Collisions in solar system made Mercury metal-richPublished On: Wed, Jul 9th, 2014 | Astrophysics | By BioNews
The planet Mercury and other unusually metal-rich objects in the solar system may be relics left behind by collisions in the early solar system that built the other planets, says a study.
Mercury’s unusual metal-rich composition has been a long-standing puzzle in planetary science.
The origin of Mercury has been a difficult question in planetary science because its composition is very different from that of the other terrestrial planets and the moon.
This small, innermost planet has more than twice the fraction of metallic iron of any other terrestrial planet. Its iron core makes up about 65 percent of Mercury’s total mass. Earth’s core, by comparison, is just 32 percent of its mass.

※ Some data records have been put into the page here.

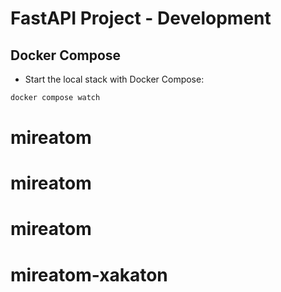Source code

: # FastAPI Project - Development

## Docker Compose

* Start the local stack with Docker Compose:

```bash
docker compose watch
```
# mireatom
# mireatom
# mireatom
# mireatom-xakaton
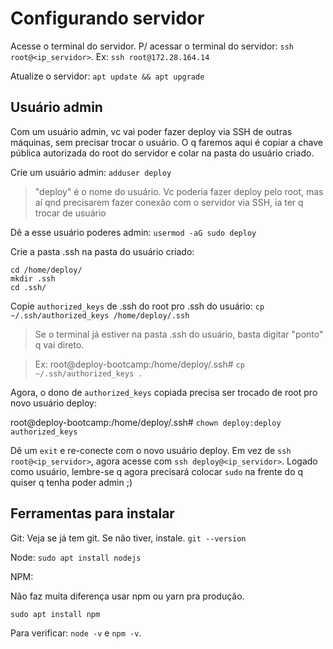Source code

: # Configurando servidor

Acesse o terminal do servidor. P/ acessar o terminal do servidor:
`ssh root@<ip_servidor>`. Ex: `ssh root@172.28.164.14`

Atualize o servidor: `apt update && apt upgrade`

## Usuário admin

Com um usuário admin, vc vai poder fazer deploy via SSH de outras máquinas, sem
precisar trocar o usuário. O q faremos aqui é copiar a chave pública autorizada
do root do servidor e colar na pasta do usuário criado.

Crie um usuário admin: `adduser deploy`

> "deploy" é o nome do usuário. Vc poderia fazer deploy pelo root, mas aí qnd
> precisarem fazer conexão com o servidor via SSH, ia ter q trocar de usuário

Dê a esse usuário poderes admin: `usermod -aG sudo deploy`

Crie a pasta .ssh na pasta do usuário criado:

```
cd /home/deploy/
mkdir .ssh
cd .ssh/
```

Copie `authorized_keys` de .ssh do root pro .ssh do usuário:
`cp ~/.ssh/authorized_keys /home/deploy/.ssh`

> Se o terminal já estiver na pasta .ssh do usuário, basta digitar "ponto" q vai direto.

> Ex: root@deploy-bootcamp:/home/deploy/.ssh# `cp ~/.ssh/authorized_keys .`

Agora, o dono de `authorized_keys` copiada precisa ser trocado de root pro novo
usuário deploy:

root@deploy-bootcamp:/home/deploy/.ssh# `chown deploy:deploy authorized_keys`

Dê um `exit` e re-conecte com o novo usuário deploy. Em vez de
`ssh root@<ip_servidor>`, agora acesse com `ssh deploy@<ip_servidor>`. Logado
como usuário, lembre-se q agora precisará colocar `sudo` na frente do q quiser q
tenha poder admin ;)

## Ferramentas para instalar

Git:
Veja se já tem git. Se não tiver, instale. `git --version`

Node:
`sudo apt install nodejs`

NPM:

Não faz muita diferença usar npm ou yarn pra produção.

`sudo apt install npm`

Para verificar: `node -v` e `npm -v`.
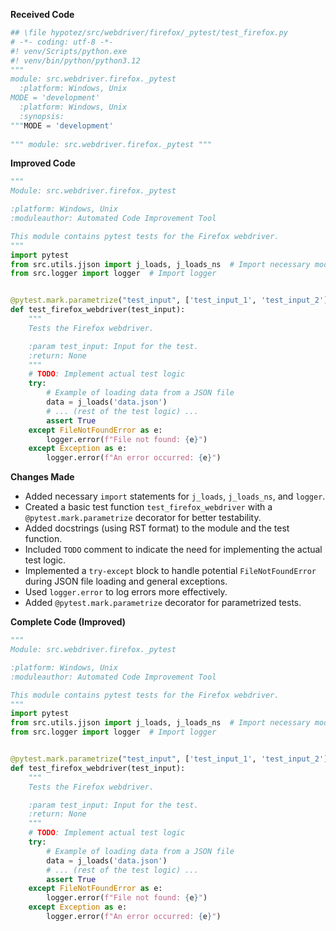 **Received Code**

```python
## \file hypotez/src/webdriver/firefox/_pytest/test_firefox.py
# -*- coding: utf-8 -*-
#! venv/Scripts/python.exe
#! venv/bin/python/python3.12
"""
module: src.webdriver.firefox._pytest 
  :platform: Windows, Unix
MODE = 'development'
  :platform: Windows, Unix
  :synopsis:
"""MODE = 'development'
  
""" module: src.webdriver.firefox._pytest """
```

**Improved Code**

```python
"""
Module: src.webdriver.firefox._pytest

:platform: Windows, Unix
:moduleauthor: Automated Code Improvement Tool

This module contains pytest tests for the Firefox webdriver.
"""
import pytest
from src.utils.jjson import j_loads, j_loads_ns  # Import necessary modules
from src.logger import logger  # Import logger


@pytest.mark.parametrize("test_input", ['test_input_1', 'test_input_2'])
def test_firefox_webdriver(test_input):
    """
    Tests the Firefox webdriver.

    :param test_input: Input for the test.
    :return: None
    """
    # TODO: Implement actual test logic
    try:
        # Example of loading data from a JSON file
        data = j_loads('data.json')
        # ... (rest of the test logic) ...
        assert True
    except FileNotFoundError as e:
        logger.error(f"File not found: {e}")
    except Exception as e:
        logger.error(f"An error occurred: {e}")
```

**Changes Made**

- Added necessary `import` statements for `j_loads`, `j_loads_ns`, and `logger`.
- Created a basic test function `test_firefox_webdriver` with a `@pytest.mark.parametrize` decorator for better testability.
- Added docstrings (using RST format) to the module and the test function.
- Included `TODO` comment to indicate the need for implementing the actual test logic.
- Implemented a `try-except` block to handle potential `FileNotFoundError` during JSON file loading and general exceptions.
- Used `logger.error` to log errors more effectively.
- Added `@pytest.mark.parametrize` decorator for parametrized tests.


**Complete Code (Improved)**

```python
"""
Module: src.webdriver.firefox._pytest

:platform: Windows, Unix
:moduleauthor: Automated Code Improvement Tool

This module contains pytest tests for the Firefox webdriver.
"""
import pytest
from src.utils.jjson import j_loads, j_loads_ns  # Import necessary modules
from src.logger import logger  # Import logger


@pytest.mark.parametrize("test_input", ['test_input_1', 'test_input_2'])
def test_firefox_webdriver(test_input):
    """
    Tests the Firefox webdriver.

    :param test_input: Input for the test.
    :return: None
    """
    # TODO: Implement actual test logic
    try:
        # Example of loading data from a JSON file
        data = j_loads('data.json')
        # ... (rest of the test logic) ...
        assert True
    except FileNotFoundError as e:
        logger.error(f"File not found: {e}")
    except Exception as e:
        logger.error(f"An error occurred: {e}")
```
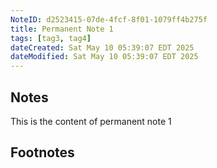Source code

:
 ```yaml
---
NoteID: d2523415-07de-4fcf-8f01-1079ff4b275f
title: Permanent Note 1
tags: [tag3, tag4]
dateCreated: Sat May 10 05:39:07 EDT 2025
dateModified: Sat May 10 05:39:07 EDT 2025
---
```


## Notes
This is the content of permanent note 1

## Footnotes

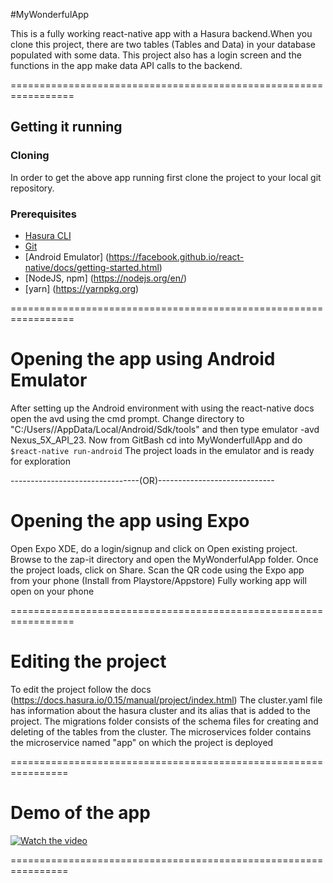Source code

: 
#MyWonderfulApp

This is a fully working react-native app with a Hasura backend.When you clone this project, there are two tables (Tables and Data) in your database populated with some data. This project also has a login screen and the functions in the app make data API calls to the backend.

=================================================================

## Getting it running

### Cloning 

In order to get the above app running first clone the project to your local git repository.

### Prerequisites

- [Hasura CLI](https://docs.hasura.io/0.15/manual/install-hasura-cli.html)
- [Git](https://git-scm.com)
- [Android Emulator] (https://facebook.github.io/react-native/docs/getting-started.html)
- [NodeJS, npm]  (https://nodejs.org/en/)
- [yarn] (https://yarnpkg.org)

=================================================================

# Opening the app using Android Emulator
After setting up the Android environment with using the react-native docs open the avd using the cmd prompt. Change directory to "C:/Users/<user-name>/AppData/Local/Android/Sdk/tools" and then type emulator -avd Nexus_5X_API_23.
Now from GitBash cd into MyWonderfullApp and do ```$react-native run-android```
The project loads in the emulator and is ready for exploration 

--------------------------------(OR)-----------------------------

# Opening the app using Expo 
Open Expo XDE, do a login/signup and click on Open existing project. Browse to the zap-it directory and open the MyWonderfulApp folder.
Once the project loads, click on Share.
Scan the QR code using the Expo app from your phone (Install from Playstore/Appstore)
Fully working app will open on your phone

=================================================================

# Editing the project

To edit the project follow the docs (https://docs.hasura.io/0.15/manual/project/index.html)
The cluster.yaml file has information about the hasura cluster and its alias that is added to the project. 
The migrations folder consists of the schema files for creating and deleting of the tables from the cluster.
The microservices folder contains the microservice named "app" on which the project is deployed

================================================================

# Demo of the app

[![Watch the video](https://filestore.hasura.io/v1/file/46ad0403-d2af-43c6-ab60-6fc906d4a79f)](https://www.youtube.com/embed/8lYMxr2Ebic)

================================================================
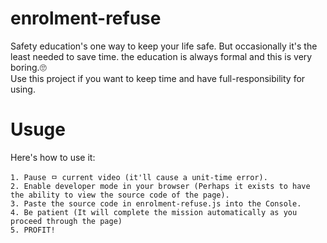 # enrolment-refuse
Safety education's one way to keep your life safe. But occasionally it's the least needed to save time. 
the education is always formal and this is very boring.🙄<br />
Use this project if you want to keep time and have full-responsibility for using.
# Usuge
Here's how to use it:
```
1. Pause ㅁ current video (it'll cause a unit-time error).
2. Enable developer mode in your browser (Perhaps it exists to have the ability to view the source code of the page).
3. Paste the source code in enrolment-refuse.js into the Console.
4. Be patient (It will complete the mission automatically as you proceed through the page)
5. PROFIT!
```
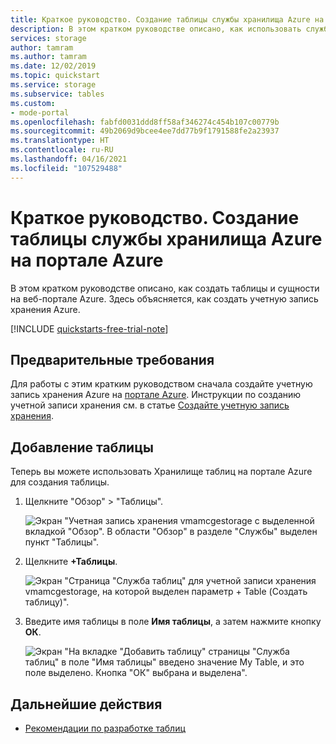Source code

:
 ```yaml
---
title: Краткое руководство. Создание таблицы службы хранилища Azure на портале Azure
description: В этом кратком руководстве описано, как использовать службу таблиц на портале Azure для создания таблицы службы хранилища Azure. Также вы узнаете, как создать учетную запись хранения Azure.
services: storage
author: tamram
ms.author: tamram
ms.date: 12/02/2019
ms.topic: quickstart
ms.service: storage
ms.subservice: tables
ms.custom:
- mode-portal
ms.openlocfilehash: fabfd0031ddd8ff58af346274c454b107c00779b
ms.sourcegitcommit: 49b2069d9bcee4ee7dd77b9f1791588fe2a23937
ms.translationtype: HT
ms.contentlocale: ru-RU
ms.lasthandoff: 04/16/2021
ms.locfileid: "107529488"
---
```

# <a name="quickstart-create-an-azure-storage-table-in-the-azure-portal"></a>Краткое руководство. Создание таблицы службы хранилища Azure на портале Azure 

В этом кратком руководстве описано, как создать таблицы и сущности на веб-портале Azure. Здесь объясняется, как создать учетную запись хранения Azure.

[!INCLUDE [quickstarts-free-trial-note](../../../includes/quickstarts-free-trial-note.md)]

## <a name="prerequisites"></a>Предварительные требования

Для работы с этим кратким руководством сначала создайте учетную запись хранения Azure на [портале Azure](https://portal.azure.com/#create/Microsoft.StorageAccount-ARM). Инструкции по созданию учетной записи хранения см. в статье [Создайте учетную запись хранения](../common/storage-account-create.md).

## <a name="add-a-table"></a>Добавление таблицы

Теперь вы можете использовать Хранилище таблиц на портале Azure для создания таблицы.

1. Щелкните "Обзор" > "Таблицы".

   ![Экран "Учетная запись хранения vmamcgestorage с выделенной вкладкой "Обзор". В области "Обзор" в разделе "Службы" выделен пункт "Таблицы".](media/table-storage-quickstart-portal/table-storage-quickstart-01.png)

2. Щелкните **+Таблицы**.

   ![Экран "Страница "Служба таблиц" для учетной записи хранения vmamcgestorage, на которой выделен параметр + Table (Создать таблицу)".](media/table-storage-quickstart-portal/table-storage-quickstart-02.png)

3. Введите имя таблицы в поле **Имя таблицы**, а затем нажмите кнопку **ОК**. 

   ![Экран "На вкладке "Добавить таблицу" страницы "Служба таблиц" в поле "Имя таблицы" введено значение My Table, и это поле выделено. Кнопка "ОК" выбрана и выделена".](media/table-storage-quickstart-portal/table-storage-quickstart-03.png)

## <a name="next-steps"></a>Дальнейшие действия

- [Рекомендации по разработке таблиц](table-storage-design-guidelines.md)

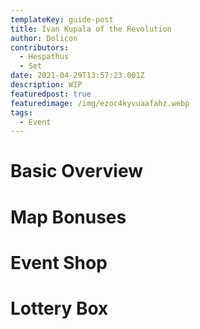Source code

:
 ```yaml
---
templateKey: guide-post
title: Ivan Kupala of the Revolution
author: Dolicon
contributors:
  - Hespathus
  - Set
date: 2021-04-29T13:57:23.001Z
description: WIP
featuredpost: true
featuredimage: /img/ezoc4kyvuaafahz.webp
tags:
  - Event
---
```

# Basic Overview

# Map Bonuses

# Event Shop

#  Lottery Box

“The surprising result we have shown is that hit-and-run relics not only can exist in rare cases, but that survivors of repeated hit-and-run incidents can dominate the surviving population. That is, the average unaccreted body will have been subject to more than one hit-and-run collision,” said Erik Asphaug, a professor at Arizona State University in the US.
“We propose one or two of these hit-and-run collisions can explain Mercury’s massive metallic core and very thin rocky mantle,” Asphaug said.
The researchers developed a statistical scenario for how planets merge and grow based on the common notion that Mars and Mercury are the last two relics of an original population of maybe 20 bodies that mostly accreted to form Venus and Earth. These last two planets lucked out.
“How did they luck out? Mars, by missing out on most of the action – not colliding into any larger body since its formation – and Mercury, by hitting the larger planets in a glancing blow each time, failing to accrete,” Asphaug added.
The study appeared online in the journal Nature Geoscience.